On Friday, Governor Janet Mills released guidelines for schools as they consider whether or not to return to in-person instruction this Fall.
Mills’ framework includes a three-tiered health advisory system, which will color code counties based on their perceived level of risk:
- A red county suggests a high risk of COVID spread and means in-person instruction should not be conducted.
- A yellow county suggests a moderate risk of COVID spread and means hybrid instruction models should be adopted.
- A green county suggests a relatively low risk of COVID spread and means that in-person instruction can be adopted, although a district may opt for hybrid instruction if its buildings or readiness make adhering to health and safety protocols a challenge.
Categorizations will be based on “qualitative and quantitative data” including case and positivity rates. The advisory system will be posted on the Department of Education website July 31 and updated on a biweekly basis.
Though the decision is ultimately left to districts, schools that do elect to reopen must follow certain health and safety protocols outlined in Mills’ updated framework.
Adults, for example, are required to maintain 6 feet of distance among others while students are required to maintain 3 feet of distance amongst themselves. During breakfast, lunch or other times when masks are not worn, students must maintain 6 foot distances.
Moreover, groups in any area, room or classroom may not exceed Mills’ group gathering limit, which is currently set at 50 people.
In addition, all students age 2 and above are required to wear masks both in school and on school buses. For students with medical, behavioral or other challenges, face shields are an acceptable alternative, according to the framework.
Other measures include symptom screening before coming to school, practicing proper hand hygiene, and isolating at home if sick.
Mills announced that the state will use $165 million of Federal Coronavirus Aid, Relief, and Economic Security Act (CARES) funding to implement these new safety measures. This aid comes in addition to the $44 million in federal relief Maine schools have already received.
While Mills’ framework addresses valid COVID-related concerns, some parts feel unnecessary and even counterproductive. Color coding counties, for example, will discourage some schools that could likely safely reopen from doing so.
Take Androscoggin county, for example. Based on higher rates of COVID-19 in Auburn and Lewiston, the state will likely categorize the county yellow or red. While these cities have had 108 and 310 cases respectively, other towns in the county, such as Livermore, Leeds, Turner, Durham and Mechanic Falls have had only 1-10 confirmed cases over the four month period since the virus reached Maine.
Although schools in these lower-risk towns could choose to reopen, it is unlikely they would go against state recommendations.
The costs of keeping schools that could reopen closed is far too high for working families. If children cannot return to school, parents may have to secure long-term childcare. Because excessive state regulations have decreased the number of child care providers––and thus increased demand––these services put a large financial burden on Maine families.

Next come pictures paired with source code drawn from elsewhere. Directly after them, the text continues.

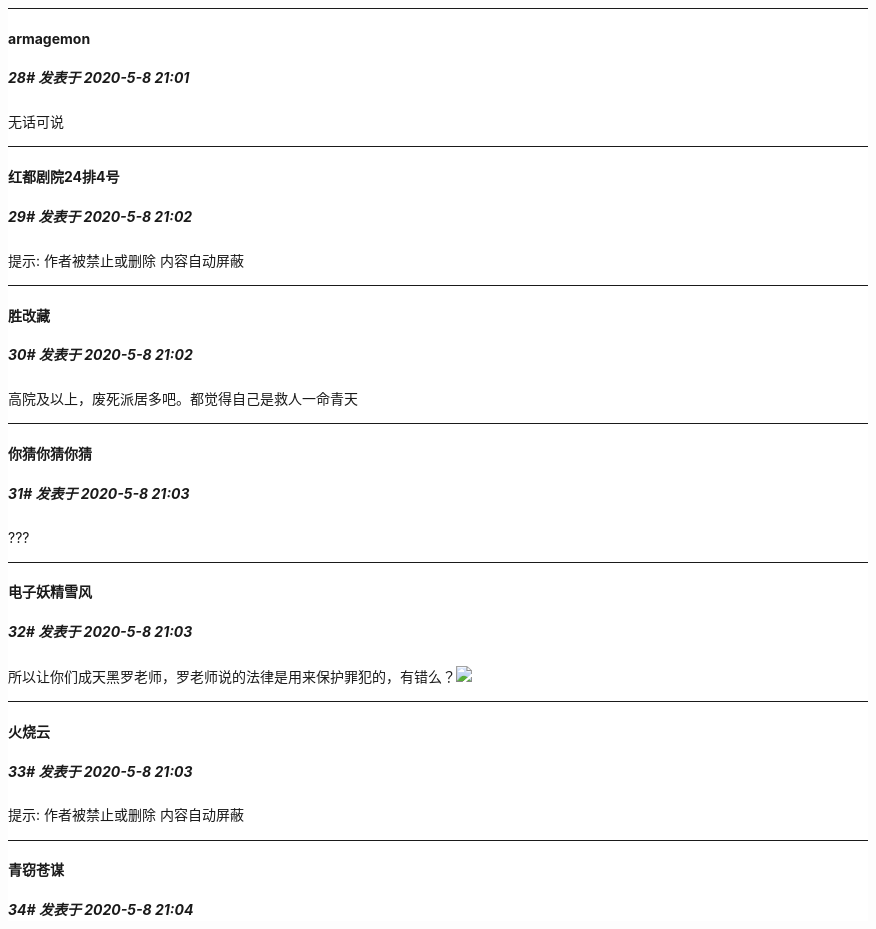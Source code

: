 
-----

####  armagemon  
##### 28#       发表于 2020-5-8 21:01


无话可说


-----

####  红都剧院24排4号  
##### 29#       发表于 2020-5-8 21:02

提示: 作者被禁止或删除 内容自动屏蔽


-----

####  胜改藏  
##### 30#       发表于 2020-5-8 21:02


高院及以上，废死派居多吧。都觉得自己是救人一命青天


-----

####  你猜你猜你猜  
##### 31#       发表于 2020-5-8 21:03


???


-----

####  电子妖精雪风  
##### 32#       发表于 2020-5-8 21:03


所以让你们成天黑罗老师，罗老师说的法律是用来保护罪犯的，有错么？<img src="https://static.saraba1st.com/image/smiley/face2017/004.gif" referrerpolicy="no-referrer">


-----

####  火烧云  
##### 33#       发表于 2020-5-8 21:03

提示: 作者被禁止或删除 内容自动屏蔽


-----

####  青窃苍谋  
##### 34#       发表于 2020-5-8 21:04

Moreover, when schools in yellow and red counties announce reopening plans, which will likely include online learning for all of or parts of the school week, there will be a sharp rise in child care needs, increasing the supply and demand gap. In short, many families will be left without providers. This could force one parent in a household to quit their job or take less hours to care for their child when they’re not in school.
For those children that do return to school, the mask mandate presents its own challenges. While experts say masks are medically safe for children to wear, what is going to stop a 2 or even 6-year-old from touching, removing, or trading masks with a classmate? Kids will be kids, and in their case, masks may do more harm than good.
The new protocols for schools and changes in K-12 education make school choice in Maine more important than ever. If a parent disagrees with their school’s reopening plan, their current options are to homeschool their child or pay out of pocket to send him or her to private or online school, while continuing to pay taxes for the local school district. Only families that qualify for Maine’s town tuitioning program would receive financial assistance in sending their child to a different school.